Un seul être vous manque et tout est dépeuplé : Sonya Yoncheva ayant dû, pour des raisons familiales, annuler les quatre premières de ses sept représentations, notre confrère Christian Peter n’avait pas été convaincu par cette nouvelle reprise. Pour son retour, le soprano bulgare confirme qu’elle reste une des meilleures interprètes actuelles du rôle, même si elle n’atteint pas tout à fait cette fois le niveau exceptionnel de sa récente prestation berlinoise. Au premier acte, Yoncheva est une Violetta sûre d’elle même : sa voix puissante, ses coloratures parfaites, la jeunesse de son timbre lui servent à exprimer la fureur de vivre de l’héroïne. Au deuxième acte, elle cisèle la psychologie du personnage, rendant vocalement perceptible son évolution : musicalité, pianissimi, jeu sur les couleurs, voix allégée ou au contraire véhémente (pour « Amami Alfredo »), sont là encore au service de l’interprétation. Au troisième acte, à peine regrettera-t-on un peu trop de voix dans « Addio del passato », qu’on a connu plus habité. Sans doute s’agit-il là de faire face à une certaine fatigue en poussant la voix pour sortir les notes plus facilement. La mort en revanche, simple et humaine, n’appelle aucune réserve. Au final, la Violetta de Yoncheva est d’une très grande richesse, tant dramatique que musicale.

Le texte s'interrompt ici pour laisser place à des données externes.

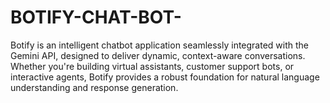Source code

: # BOTIFY-CHAT-BOT-
Botify is an intelligent chatbot application seamlessly integrated with the Gemini API, designed to deliver dynamic, context-aware conversations. Whether you're building virtual assistants, customer support bots, or interactive agents, Botify provides a robust foundation for natural language understanding and response generation.
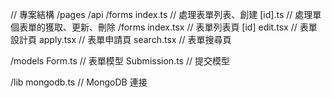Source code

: // 專案結構
/pages
  /api
    /forms
      index.ts  // 處理表單列表、創建
      [id].ts   // 處理單個表單的獲取、更新、刪除
  /forms
    index.tsx   // 表單列表頁
    [id]
      edit.tsx  // 表單設計頁
      apply.tsx // 表單申請頁
  search.tsx    // 表單搜尋頁

/models
  Form.ts       // 表單模型
  Submission.ts // 提交模型

/lib
  mongodb.ts    // MongoDB 連接
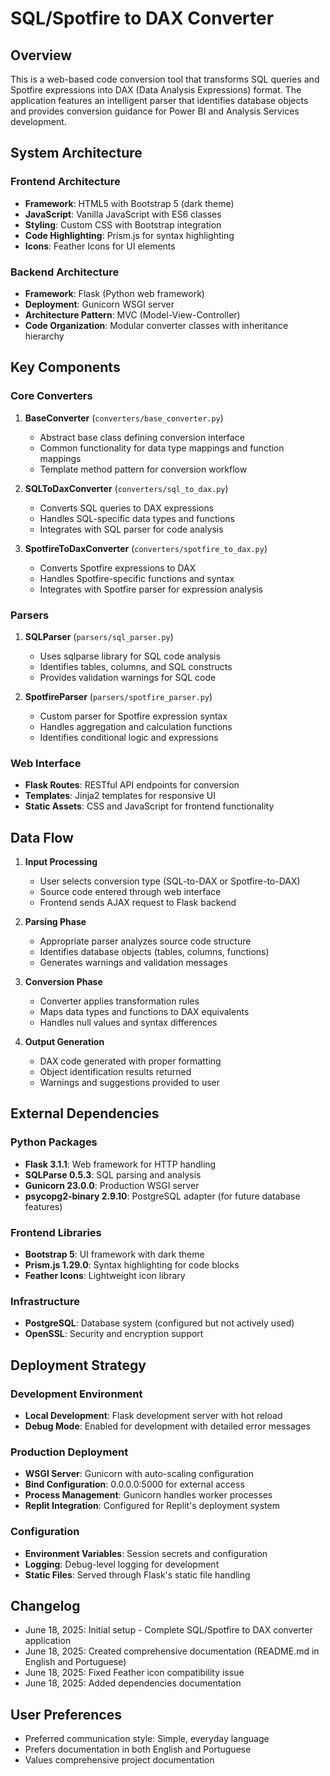 # SQL/Spotfire to DAX Converter

## Overview

This is a web-based code conversion tool that transforms SQL queries and Spotfire expressions into DAX (Data Analysis Expressions) format. The application features an intelligent parser that identifies database objects and provides conversion guidance for Power BI and Analysis Services development.

## System Architecture

### Frontend Architecture
- **Framework**: HTML5 with Bootstrap 5 (dark theme)
- **JavaScript**: Vanilla JavaScript with ES6 classes
- **Styling**: Custom CSS with Bootstrap integration
- **Code Highlighting**: Prism.js for syntax highlighting
- **Icons**: Feather Icons for UI elements

### Backend Architecture
- **Framework**: Flask (Python web framework)
- **Deployment**: Gunicorn WSGI server
- **Architecture Pattern**: MVC (Model-View-Controller)
- **Code Organization**: Modular converter classes with inheritance hierarchy

## Key Components

### Core Converters
1. **BaseConverter** (`converters/base_converter.py`)
   - Abstract base class defining conversion interface
   - Common functionality for data type mappings and function mappings
   - Template method pattern for conversion workflow

2. **SQLToDaxConverter** (`converters/sql_to_dax.py`)
   - Converts SQL queries to DAX expressions
   - Handles SQL-specific data types and functions
   - Integrates with SQL parser for code analysis

3. **SpotfireToDaxConverter** (`converters/spotfire_to_dax.py`)
   - Converts Spotfire expressions to DAX
   - Handles Spotfire-specific functions and syntax
   - Integrates with Spotfire parser for expression analysis

### Parsers
1. **SQLParser** (`parsers/sql_parser.py`)
   - Uses sqlparse library for SQL code analysis
   - Identifies tables, columns, and SQL constructs
   - Provides validation warnings for SQL code

2. **SpotfireParser** (`parsers/spotfire_parser.py`)
   - Custom parser for Spotfire expression syntax
   - Handles aggregation and calculation functions
   - Identifies conditional logic and expressions

### Web Interface
- **Flask Routes**: RESTful API endpoints for conversion
- **Templates**: Jinja2 templates for responsive UI
- **Static Assets**: CSS and JavaScript for frontend functionality

## Data Flow

1. **Input Processing**
   - User selects conversion type (SQL-to-DAX or Spotfire-to-DAX)
   - Source code entered through web interface
   - Frontend sends AJAX request to Flask backend

2. **Parsing Phase**
   - Appropriate parser analyzes source code structure
   - Identifies database objects (tables, columns, functions)
   - Generates warnings and validation messages

3. **Conversion Phase**
   - Converter applies transformation rules
   - Maps data types and functions to DAX equivalents
   - Handles null values and syntax differences

4. **Output Generation**
   - DAX code generated with proper formatting
   - Object identification results returned
   - Warnings and suggestions provided to user

## External Dependencies

### Python Packages
- **Flask 3.1.1**: Web framework for HTTP handling
- **SQLParse 0.5.3**: SQL parsing and analysis
- **Gunicorn 23.0.0**: Production WSGI server
- **psycopg2-binary 2.9.10**: PostgreSQL adapter (for future database features)

### Frontend Libraries
- **Bootstrap 5**: UI framework with dark theme
- **Prism.js 1.29.0**: Syntax highlighting for code blocks
- **Feather Icons**: Lightweight icon library

### Infrastructure
- **PostgreSQL**: Database system (configured but not actively used)
- **OpenSSL**: Security and encryption support

## Deployment Strategy

### Development Environment
- **Local Development**: Flask development server with hot reload
- **Debug Mode**: Enabled for development with detailed error messages

### Production Deployment
- **WSGI Server**: Gunicorn with auto-scaling configuration
- **Bind Configuration**: 0.0.0.0:5000 for external access
- **Process Management**: Gunicorn handles worker processes
- **Replit Integration**: Configured for Replit's deployment system

### Configuration
- **Environment Variables**: Session secrets and configuration
- **Logging**: Debug-level logging for development
- **Static Files**: Served through Flask's static file handling

## Changelog

- June 18, 2025: Initial setup - Complete SQL/Spotfire to DAX converter application
- June 18, 2025: Created comprehensive documentation (README.md in English and Portuguese)
- June 18, 2025: Fixed Feather icon compatibility issue
- June 18, 2025: Added dependencies documentation

## User Preferences

- Preferred communication style: Simple, everyday language
- Prefers documentation in both English and Portuguese
- Values comprehensive project documentation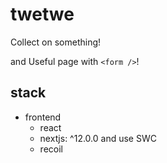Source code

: # twetwe

Collect on something!

and Useful page with `<form />`!

## stack

- frontend
  - react
  - nextjs: ^12.0.0 and use SWC
  - recoil
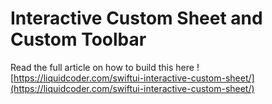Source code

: # Interactive Custom Sheet and  Custom Toolbar

Read the full article on how to build this here ![https://liquidcoder.com/swiftui-interactive-custom-sheet/](https://liquidcoder.com/swiftui-interactive-custom-sheet/)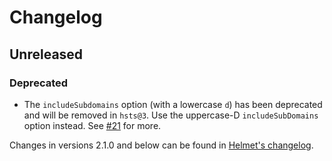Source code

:# Changelog

## Unreleased
### Deprecated
* The `includeSubdomains` option (with a lowercase `d`) has been deprecated and will be removed in `hsts@3`. Use the uppercase-D `includeSubDomains` option instead. See [#21](https://github.com/helmetjs/hsts/issues/21) for more.

Changes in versions 2.1.0 and below can be found in [Helmet's changelog](https://github.com/helmetjs/helmet/blob/master/CHANGELOG.md).
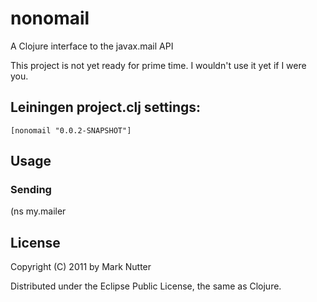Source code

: # nonomail

A Clojure interface to the javax.mail API

This project is not yet ready for prime time. I wouldn't use it yet if I were you.

## Leiningen project.clj settings:

    [nonomail "0.0.2-SNAPSHOT"]

## Usage

### Sending

  (ns my.mailer


## License

Copyright (C) 2011 by Mark Nutter

Distributed under the Eclipse Public License, the same as Clojure.
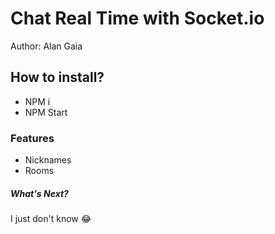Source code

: # Chat Real Time with Socket.io

Author: Alan Gaia

## How to install?
- NPM i
- NPM Start

### Features

- Nicknames
- Rooms

##### What's Next?

I just don't know 😂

© Vincent Pontet / Opéra national de Paris
Par chance, Simone Piazzola était déjà le partenaire de Yoncheva à Berlin, et le duo nous fait ainsi bénéficier de leur parfaite complicité musicale. Les moyens du baryton italien ne sont pas exceptionnels, le timbre est un peu terne, la projection tout juste correcte pour Bastille, mais la technique belcantiste est certaine. Surtout, Piazzola brille par l’intelligence et la musicalité de son interprétation, capable de figurer en quelques notes, un Germont cynique, mais aussi de nous faire croire au finale à la sincérité de son repentir. L’Alfredo de Bryan Hymel est expressif, mais fruste, l’interprète misant surtout sur la spontanéité de son chant. Le rôle ne met pas en valeur les qualités de cet artiste qui, dans cette tessiture, offre une voix souvent étranglée dans le haut médium, un timbre un brin nasillard, alors que les suraigus restent sûrs (le contre-ut dans la cabalette de l’acte II, mais aussi un autre en coulisses pendant le « Sempre libera », extrapolation rarement exécutée de nos jours). Les seconds rôles sont à peine corrects, à l’exception de la Flora d’Antoinette Dennefeld.

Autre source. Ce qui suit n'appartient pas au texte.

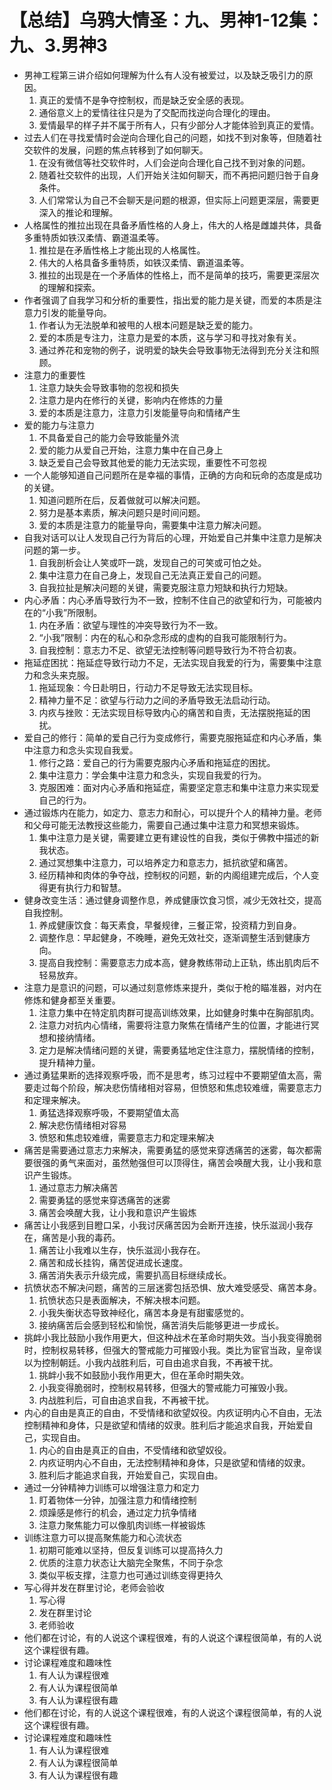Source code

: # 【总结】乌鸦大情圣：九、男神1-12集：九、3.男神3

-   男神工程第三讲介绍如何理解为什么有人没有被爱过，以及缺乏吸引力的原因。
    1.  真正的爱情不是争夺控制权，而是缺乏安全感的表现。
    2.  通俗意义上的爱情往往只是为了交配而找逆向合理化的理由。
    3.  爱情最早的样子并不属于所有人，只有少部分人才能体验到真正的爱情。
-   过去人们在寻找爱情时会逆向合理化自己的问题，如找不到对象等，但随着社交软件的发展，问题的焦点转移到了如何聊天。
    1.  在没有微信等社交软件时，人们会逆向合理化自己找不到对象的问题。
    2.  随着社交软件的出现，人们开始关注如何聊天，而不再把问题归咎于自身条件。
    3.  人们常常认为自己不会聊天是问题的根源，但实际上问题更深层，需要更深入的推论和理解。
-   人格属性的推拉出现在具备矛盾性格的人身上，伟大的人格是雌雄共体，具备多重特质如铁汉柔情、霸道温柔等。
    1.  推拉是在矛盾性格上才能出现的人格属性。
    2.  伟大的人格具备多重特质，如铁汉柔情、霸道温柔等。
    3.  推拉的出现是在一个矛盾体的性格上，而不是简单的技巧，需要更深层次的理解和探索。
-   作者强调了自我学习和分析的重要性，指出爱的能力是关键，而爱的本质是注意力引发的能量导向。
    1.  作者认为无法脱单和被甩的人根本问题是缺乏爱的能力。
    2.  爱的本质是专注力，注意力是爱的本质，这与学习和寻找对象有关。
    3.  通过养花和宠物的例子，说明爱的缺失会导致事物无法得到充分关注和照顾。
-   注意力的重要性
    1.  注意力缺失会导致事物的忽视和损失
    2.  注意力是内在修行的关键，影响内在修炼的力量
    3.  爱的本质是注意力，注意力引发能量导向和情绪产生
-   爱的能力与注意力
    1.  不具备爱自己的能力会导致能量外流
    2.  爱的能力从爱自己开始，注意力集中在自己身上
    3.  缺乏爱自己会导致其他爱的能力无法实现，重要性不可忽视
-   一个人能够知道自己问题所在是幸福的事情，正确的方向和玩命的态度是成功的关键。
    1.  知道问题所在后，反着做就可以解决问题。
    2.  努力是基本素质，解决问题只是时间问题。
    3.  爱的本质是注意力的能量导向，需要集中注意力解决问题。
-   自我对话可以让人发现自己行为背后的心理，开始爱自己并集中注意力是解决问题的第一步。
    1.  自我剖析会让人笑或吓一跳，发现自己的可笑或可怕之处。
    2.  集中注意力在自己身上，发现自己无法真正爱自己的问题。
    3.  自我拉扯是解决问题的关键，需要克服注意力短缺和执行力短缺。
-   内心矛盾：内心矛盾导致行为不一致，控制不住自己的欲望和行为，可能被内在的“小我”所限制。
    1.  内在矛盾：欲望与理性的冲突导致行为不一致。
    2.  “小我”限制：内在的私心和杂念形成的虚构的自我可能限制行为。
    3.  自我控制：意志力不足、欲望无法控制等问题导致行为不符合初衷。
-   拖延症困扰：拖延症导致行动力不足，无法实现自我爱的行为，需要集中注意力和念头来克服。
    1.  拖延现象：今日赴明日，行动力不足导致无法实现目标。
    2.  精神力量不足：欲望与行动力之间的矛盾导致无法启动行动。
    3.  内疚与挫败：无法实现目标导致内心的痛苦和自责，无法摆脱拖延的困扰。
-   爱自己的修行：简单的爱自己行为变成修行，需要克服拖延症和内心矛盾，集中注意力和念头实现自我爱。
    1.  修行之路：爱自己的行为需要克服内心矛盾和拖延症的困扰。
    2.  集中注意力：学会集中注意力和念头，实现自我爱的行为。
    3.  克服困难：面对内心矛盾和拖延症，需要坚定意志和集中注意力来实现爱自己的行为。
-   通过锻炼内在能力，如定力、意志力和耐心，可以提升个人的精神力量。老师和父母可能无法教授这些能力，需要自己通过集中注意力和冥想来锻炼。
    1.  集中注意力是关键，需要建立更有建设性的自我，类似于佛教中描述的新我状态。
    2.  通过冥想集中注意力，可以培养定力和意志力，抵抗欲望和痛苦。
    3.  经历精神和肉体的争夺战，控制权的问题，新的内阁组建完成后，个人变得更有执行力和智慧。
-   健身改变生活：通过健身调整作息，养成健康饮食习惯，减少无效社交，提高自我控制。
    1.  养成健康饮食：每天素食，早餐规律，三餐正常，投资精力到自身。
    2.  调整作息：早起健身，不晚睡，避免无效社交，逐渐调整生活到健康方向。
    3.  提高自我控制：需要意志力成本高，健身教练带动上正轨，练出肌肉后不轻易放弃。
-   注意力是意识的问题，可以通过刻意修炼来提升，类似于枪的瞄准器，对内在修炼和健身都至关重要。
    1.  注意力集中在特定肌肉群可提高训练效果，比如健身时集中在胸部肌肉。
    2.  注意力对抗内心情绪，需要将注意力聚焦在情绪产生的位置，才能进行冥想和接纳情绪。
    3.  定力是解决情绪问题的关键，需要勇猛地定住注意力，摆脱情绪的控制，提升精神力量。
-   通过勇猛果断的选择观察呼吸，而不是思考，练习过程中不要期望值太高，需要走过每个阶段，解决悲伤情绪相对容易，但愤怒和焦虑较难缠，需要意志力和定理来解决。
    1.  勇猛选择观察呼吸，不要期望值太高
    2.  解决悲伤情绪相对容易
    3.  愤怒和焦虑较难缠，需要意志力和定理来解决
-   痛苦是需要通过意志力来解决，需要勇猛的感觉来穿透痛苦的迷雾，每次都需要很强的勇气来面对，虽然勉强但可以顶得住，痛苦会唤醒大我，让小我和意识产生锻炼。
    1.  通过意志力解决痛苦
    2.  需要勇猛的感觉来穿透痛苦的迷雾
    3.  痛苦会唤醒大我，让小我和意识产生锻炼
-   痛苦让小我感到目瞪口呆，小我讨厌痛苦因为会断开连接，快乐滋润小我存在，痛苦是小我的毒药。
    1.  痛苦让小我难以生存，快乐滋润小我存在。
    2.  痛苦和成长挂钩，痛苦促进成长速度。
    3.  痛苦消失表示升级完成，需要扒高目标继续成长。
-   抗愤状态不解决问题，痛苦的三层迷雾包括恐惧、放大难受感受、痛苦本身。
    1.  抗愤状态只是表面解决，不解决根本问题。
    2.  小我失衡状态导致神经化，痛苦本身是有甜蜜感觉的。
    3.  接纳痛苦后会感到轻松和愉悦，痛苦消失后能够更进一步成长。
-   挑衅小我比鼓励小我作用更大，但这种战术在革命时期失效。当小我变得脆弱时，控制权易转移，但强大的警戒能力可摧毁小我。类比为宦官当政，皇帝误以为控制朝廷。小我内战胜利后，可自由追求自我，不再被干扰。
    1.  挑衅小我不如鼓励小我作用更大，但在革命时期失效。
    2.  小我变得脆弱时，控制权易转移，但强大的警戒能力可摧毁小我。
    3.  内战胜利后，可自由追求自我，不再被干扰。
-   内心的自由是真正的自由，不受情绪和欲望奴役。内疚证明内心不自由，无法控制精神和身体，只是欲望和情绪的奴隶。胜利后才能追求自我，开始爱自己，实现自由。
    1.  内心的自由是真正的自由，不受情绪和欲望奴役。
    2.  内疚证明内心不自由，无法控制精神和身体，只是欲望和情绪的奴隶。
    3.  胜利后才能追求自我，开始爱自己，实现自由。
-   通过一分钟精神力训练可以增强注意力和定力
    1.  盯着物体一分钟，加强注意力和情绪控制
    2.  烦躁感是修行的机会，通过定力抗争情绪
    3.  注意力聚焦能力可以像肌肉训练一样被锻炼
-   训练注意力可以提高聚焦能力和心流状态
    1.  初期可能难以坚持，但反复训练可以提高持久力
    2.  优质的注意力状态让大脑完全聚焦，不同于杂念
    3.  类似平板支撑，注意力也可通过训练变得更持久
-   写心得并发在群里讨论，老师会验收
    1.  写心得
    2.  发在群里讨论
    3.  老师验收
-   他们都在讨论，有的人说这个课程很难，有的人说这个课程很简单，有的人说这个课程很有趣。
-   讨论课程难度和趣味性
    1.  有人认为课程很难
    2.  有人认为课程很简单
    3.  有人认为课程很有趣
-   他们都在讨论，有的人说这个课程很难，有的人说这个课程很简单，有的人说这个课程很有趣。
-   讨论课程难度和趣味性
    1.  有人认为课程很难
    2.  有人认为课程很简单
    3.  有人认为课程很有趣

Michele Mariotti est la clef de voûte du succès de cette reprise : une direction au service de l’oeuvre, où les chanteurs ne sont jamais mis en danger, mais où ils ne sont pas laissés libres de faire n’importe quoi non plus (c’est particulièrement notable dans le duo Yoncheva / Piazzola qui devient ici un trio par la magie de la baguette de Mariotti) ; une superbe pâte orchestrale, avec des rendus parfois inédits, mais dépourvue d’un vain hédonisme ; un respect de la partition (avec des détails qu’il serait fastidieux de relever ici) qui n’empêche pas le chef de lacher la bride de temps à autres. Nous sommes ici en présence d’une direction quasi toscaninienne. La partition est quasiment complète : un seul couplet de l’air de Violetta à l’acte I, un seul couplet des cabalettes d’Alfredo et de Germont, mais les deux couplets de « Addio del passato » et les reprises dans le duo final.
Les saluts sont marqués par une longue et unanime standing ovation : toutes ces richesses musicales nous auront heureusement fait oublier une mise en scène indigente sur laquelle il n’est pas nécessaire de revenir.